The faith, evidenced by their courage and boldness and by their fidelity to the Lord, of the Old Testament Christians catalogued in Hebrews 11 is proof or evidence of the truth—the reality or the substance—of the promise. They had the substance by faith and so, in sacramental language, faith is said to be the substance. “That rock was Christ.” That is the language of sacramental identification. “This is my body.” This is how Peter speaks in 1 Peter 3:21, “baptism now saves you…”. Peter used a sacramental identification. He explains immediately that it is not the water of baptism that does anything. It is the appeal of a good conscience. So, Hebrews says faith is the substance and it is the proof in the same way the bread and wine are his body and blood. By faith, through the bread and wine we receive Christ’s body and blood. Through faith we lay hold of the substance. We have the very stuff promised: Christ, his benefits. The very fact that we believe is prima facie evidence. Why else go through what those saints endured unless they had, by faith, what was promised.
How would you behave if you had a million dollars that no one else could see? Let us say that a credible person sent you one of those disappearing texts that said, “I have deposited $1,000,000.00 in your account. God bless you.” How would that affect your behavior? You might put up with quite a lot in order to get to the bank. No one else can see what you have seen but you know it. You trust the one who made the promise and you trust that you are already in possession of what has been promised. Your trust is evidence or proof of your possession of the thing promised.

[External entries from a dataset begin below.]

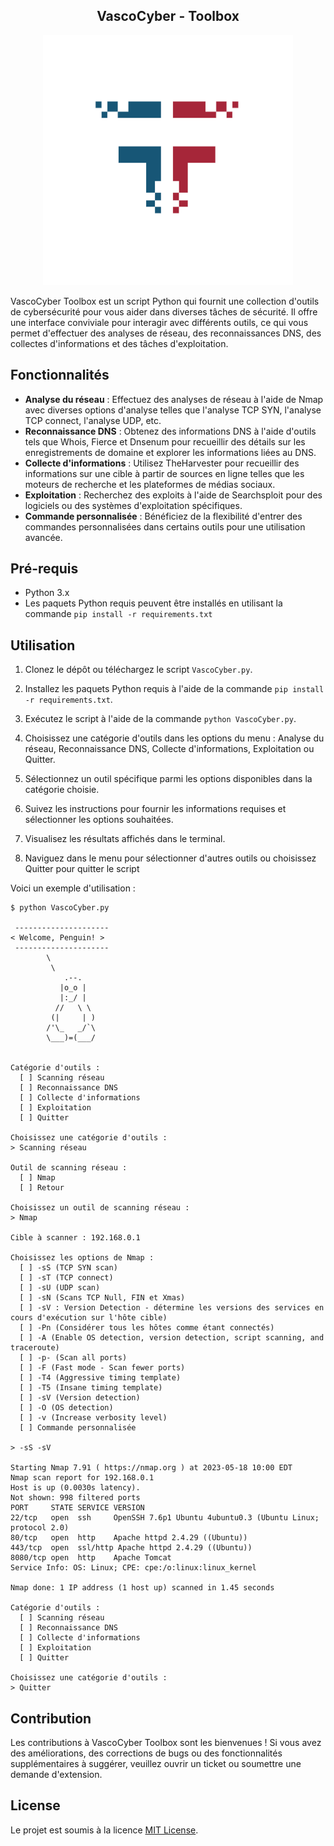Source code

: <div align="center"><h2><b>VascoCyber - Toolbox</b></h2></div>

<p align="center"><img src="..\logo.png" alt="Logo" width="400" height="400"></p>

VascoCyber Toolbox est un script Python qui fournit une collection d'outils de cybersécurité pour vous aider dans diverses tâches de sécurité. Il offre une interface conviviale pour interagir avec différents outils, ce qui vous permet d'effectuer des analyses de réseau, des reconnaissances DNS, des collectes d'informations et des tâches d'exploitation.

## Fonctionnalités

- **Analyse du réseau** : Effectuez des analyses de réseau à l'aide de Nmap avec diverses options d'analyse telles que l'analyse TCP SYN, l'analyse TCP connect, l'analyse UDP, etc.
- **Reconnaissance DNS** : Obtenez des informations DNS à l'aide d'outils tels que Whois, Fierce et Dnsenum pour recueillir des détails sur les enregistrements de domaine et explorer les informations liées au DNS.
- **Collecte d'informations** : Utilisez TheHarvester pour recueillir des informations sur une cible à partir de sources en ligne telles que les moteurs de recherche et les plateformes de médias sociaux.
- **Exploitation** : Recherchez des exploits à l'aide de Searchsploit pour des logiciels ou des systèmes d'exploitation spécifiques.
- **Commande personnalisée** : Bénéficiez de la flexibilité d'entrer des commandes personnalisées dans certains outils pour une utilisation avancée.

## Pré-requis

- Python 3.x
- Les paquets Python requis peuvent être installés en utilisant la commande `pip install -r requirements.txt`

## Utilisation

1. Clonez le dépôt ou téléchargez le script `VascoCyber.py`.

2. Installez les paquets Python requis à l'aide de la commande `pip install -r requirements.txt`.

3. Exécutez le script à l'aide de la commande `python VascoCyber.py`.

4. Choisissez une catégorie d'outils dans les options du menu : Analyse du réseau, Reconnaissance DNS, Collecte d'informations, Exploitation ou Quitter.

5. Sélectionnez un outil spécifique parmi les options disponibles dans la catégorie choisie.

6. Suivez les instructions pour fournir les informations requises et sélectionner les options souhaitées.

7. Visualisez les résultats affichés dans le terminal.

8. Naviguez dans le menu pour sélectionner d'autres outils ou choisissez Quitter pour quitter le script

Voici un exemple d'utilisation :

```
$ python VascoCyber.py

 ---------------------
< Welcome, Penguin! >
 ---------------------
        \
         \
            .--.
           |o_o |
           |:_/ |
          //   \ \
         (|     | )
        /'\_   _/`\
        \___)=(___/


Catégorie d'outils :
  [ ] Scanning réseau
  [ ] Reconnaissance DNS
  [ ] Collecte d'informations
  [ ] Exploitation
  [ ] Quitter

Choisissez une catégorie d'outils :
> Scanning réseau

Outil de scanning réseau :
  [ ] Nmap
  [ ] Retour

Choisissez un outil de scanning réseau :
> Nmap

Cible à scanner : 192.168.0.1

Choisissez les options de Nmap :
  [ ] -sS (TCP SYN scan)
  [ ] -sT (TCP connect)
  [ ] -sU (UDP scan)
  [ ] -sN (Scans TCP Null, FIN et Xmas)
  [ ] -sV : Version Detection - détermine les versions des services en cours d'exécution sur l'hôte cible)
  [ ] -Pn (Considérer tous les hôtes comme étant connectés)
  [ ] -A (Enable OS detection, version detection, script scanning, and traceroute)
  [ ] -p- (Scan all ports)
  [ ] -F (Fast mode - Scan fewer ports)
  [ ] -T4 (Aggressive timing template)
  [ ] -T5 (Insane timing template)
  [ ] -sV (Version detection)
  [ ] -O (OS detection)
  [ ] -v (Increase verbosity level)
  [ ] Commande personnalisée

> -sS -sV

Starting Nmap 7.91 ( https://nmap.org ) at 2023-05-18 10:00 EDT
Nmap scan report for 192.168.0.1
Host is up (0.0030s latency).
Not shown: 998 filtered ports
PORT     STATE SERVICE VERSION
22/tcp   open  ssh     OpenSSH 7.6p1 Ubuntu 4ubuntu0.3 (Ubuntu Linux; protocol 2.0)
80/tcp   open  http    Apache httpd 2.4.29 ((Ubuntu))
443/tcp  open  ssl/http Apache httpd 2.4.29 ((Ubuntu))
8080/tcp open  http    Apache Tomcat
Service Info: OS: Linux; CPE: cpe:/o:linux:linux_kernel

Nmap done: 1 IP address (1 host up) scanned in 1.45 seconds

Catégorie d'outils :
  [ ] Scanning réseau
  [ ] Reconnaissance DNS
  [ ] Collecte d'informations
  [ ] Exploitation
  [ ] Quitter

Choisissez une catégorie d'outils :
> Quitter

```

## Contribution

Les contributions à VascoCyber Toolbox sont les bienvenues ! Si vous avez des améliorations, des corrections de bugs ou des fonctionnalités supplémentaires à suggérer, veuillez ouvrir un ticket ou soumettre une demande d'extension.

## License

Le projet est soumis à la licence [MIT License](LICENSE).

Abraham bought a grave for Sarah and Joseph wanted his bones carried out of Egypt. Moses turned his back on an opportunity, as Chris Gordon said recently in a Heidelcast interview, on an opportunity to take back Egypt for Christ because he believed the promise, because he had the substance by faith.
This verse obviously entails a number of things but one thing it clearly implies is that there is one covenant of grace and that it did first appear in the New Covenant. The “hall of faith,” as Hebrews 11 has been characterized, tells us that there were a lot of people who were not merely anticipating the covenant of grace. They were already possessors of it. They were participants in it. They had in, with, and under types and shadows but they really had it. There is only one Christ. There is only one promise and if they had the substance and their faith was the proof, then they were participating in an administration of the one covenant of grace. If that is so, and it is, then we should never suggest that the covenant of grace did not exist under the types and shadows or that all those administrations were nothing but administrations of the covenant of works. If they had the substance, just as we do, then we should not be surprised if there are other continuities in the various administrations of the one covenant of grace.3
©R. Scott Clark. All rights reserved.
Endnotes
1. S. M. Baugh, “The Cloud of Witnesses in Hebrews 11.” The Westminster Theological Journal 68, no. 1 (Spr 2006): 113.
2. Beza’s Latin translation paraphrased the verse.
3. I am in substantial (no pun intended) agreement with Baugh’s objective (versus subjective) understanding of the two nouns in question. Idem, 114ff.